Disabilities in Alabama on the Rise

Disabilities in Alabama on the Rise

  • July 29th, 2019

Disabilities in Alabama on the Rise


More than one in 10 Alabamians between the ages of 16 and 64 have some kind of disability, according to census figures released this week by the Alabama State Data Center (ASDC).

“If current trends continue, Alabamians 65 and over will make up 16 percent of the state’s total population by the year 2015, compared to about 13 percent currently,” said Annette Watters, ASDC manager. The Center is a division of The University of Alabama Culverhouse College of Commerce and Business Administration that works closely with the U.S. Census Bureau.

“With the population aging and the likelihood of having a disability increasing with age, the growth of the number of people with disabilities can be expected to accelerate in the coming decades,” explained Watters, also chairman of the Washington, D.C.-based National State Data Center.

“In 1990, about 132,346 of an estimated 499,902 people age 65 and over reported some level of disability in this state,” said Watters. “That number is estimated to reach 208,025 in 2015.”

According to the U.S. Census Bureau, a person is considered to have a disability if he or she has difficulty performing certain functions, such as seeing, hearing, talking, walking, climbing stairs and/or lifting and carrying. Other disabilities include difficulty performing activities of daily living or difficulty performing certain social roles, for example doing schoolwork for children or working at a job and around the house for adults.

“People with disabilities are more likely to live in poverty, less likely to have an advanced education, less likely to be employed, less likely to be married and more likely to live alone than the average for all people in the state,” Watters said, adding, “The main likelihood of having a disability is advanced age, but there are also pronounced differences by race.”

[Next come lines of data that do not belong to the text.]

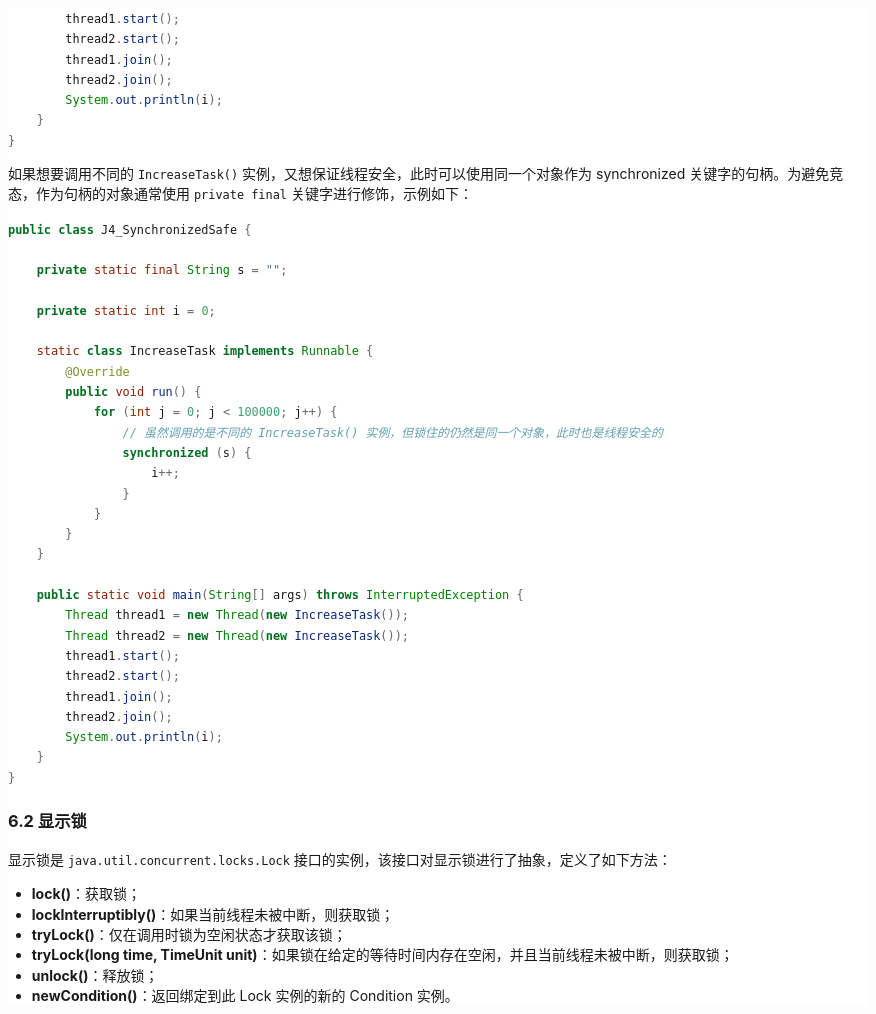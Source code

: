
 ```java
        thread1.start();
        thread2.start();
        thread1.join();
        thread2.join();
        System.out.println(i);
    }
}
```

如果想要调用不同的 `IncreaseTask()` 实例，又想保证线程安全，此时可以使用同一个对象作为 synchronized 关键字的句柄。为避免竞态，作为句柄的对象通常使用 `private final` 关键字进行修饰，示例如下：

```java
public class J4_SynchronizedSafe {

    private static final String s = "";

    private static int i = 0;

    static class IncreaseTask implements Runnable {
        @Override
        public void run() {
            for (int j = 0; j < 100000; j++) {
                // 虽然调用的是不同的 IncreaseTask() 实例，但锁住的仍然是同一个对象，此时也是线程安全的
                synchronized (s) {
                    i++;
                }
            }
        }
    }

    public static void main(String[] args) throws InterruptedException {
        Thread thread1 = new Thread(new IncreaseTask());
        Thread thread2 = new Thread(new IncreaseTask());
        thread1.start();
        thread2.start();
        thread1.join();
        thread2.join();
        System.out.println(i);
    }
}
```

### 6.2 显示锁

显示锁是 `java.util.concurrent.locks.Lock` 接口的实例，该接口对显示锁进行了抽象，定义了如下方法：

- **lock()**：获取锁；
- **lockInterruptibly()**：如果当前线程未被中断，则获取锁；
- **tryLock()**：仅在调用时锁为空闲状态才获取该锁；
- **tryLock(long time, TimeUnit unit)**：如果锁在给定的等待时间内存在空闲，并且当前线程未被中断，则获取锁；
- **unlock()**：释放锁；
- **newCondition()**：返回绑定到此 Lock 实例的新的 Condition 实例。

In Alabama, 11 percent of the white population between the ages of 16 and 64 has a disability, compared to 18 percent of the black population. After age 65, the disability difference between the races becomes even greater; one-quarter of whites, compared to one-third of blacks over 65, have what the Census Bureau terms “a mobility limitation and/or a self-care limitation.”

However, the difference between the sexes is not as significant: 13 percent of all working age men in Alabama and 12 percent of women in the same group have a disability.

Watters pointed out that not all people with disabilities receive public assistance.

“People may be surprised to learn that more than three-quarters of Americans aged 22 to 64 with disabilities do not receive public assistance,” she said. However, she said, about half the beneficiaries of such programs had a disability. In 1990, 15 percent of Alabama’s adult, non-senior population lived in poverty, compared to 29 percent of disabled non-senior adults.

Working continues to be a problem for people with disabilities, said the Center director. The Americans with Disabilities Act of 1990 attempted to increase the employment rate of people with disabilities by making it illegal to discriminate against individuals who happen to have a disability.

Of the civilian non-institutional population between the ages of 21 and 64 in Alabama who have a work disability or mobility limitation, 27 percent were employed in 1990, compared to a national average of 35 percent. About 4 percent of Alabama’s total work force under the age of 65 is disabled.

Only 52 percent of Alabamians between the ages of 25 and 64 with disabilities have a high school diploma, compared to 74 percent of all state residents in that age group. And only 7 percent of disabled persons are college graduates, compared to 18 percent of the population statewide.

Of disabled Alabamians between the ages of 16 and 64, some 54 percent are married, compared to 60 percent of all Alabamians in that age range. Twelve percent of disabled adults under the age of 65 live alone, compared to 8 percent of all adults.

Watters noted that most of the state data comes from the 1990 census, which relied on people answering questions honestly. “The questions are somewhat subjective, and involve self-assessment,” Watters said. Census Bureau analysts note that the federal government is still in the early stages of determining how best to monitor statistically the status of people with disabilities.

The Alabama State Data Center is part of the UA Center for Business and Economic Research. Created in 1930, CBER since that time has engaged in research programs to promote economic development in the state while continuously expanding and refining its broad base of socioeconomic information, thereby enabling it to serve as Alabama’s central reservoir for business, economic and demographic data. To help track the level of economic activity in Alabama, CBER developed an econometric model of the state. Since 1980, output from that model has been published in the annual Alabama Economic Outlook series.

The UA Culverhouse College of Commerce and Business Administration, founded in 1919, first began offering graduate education in 1924. The College was the only business school in the state listed in the latest edition of the prestigious Princeton Review, which cited the high quality and moderate cost of the school’s flagship MBA program.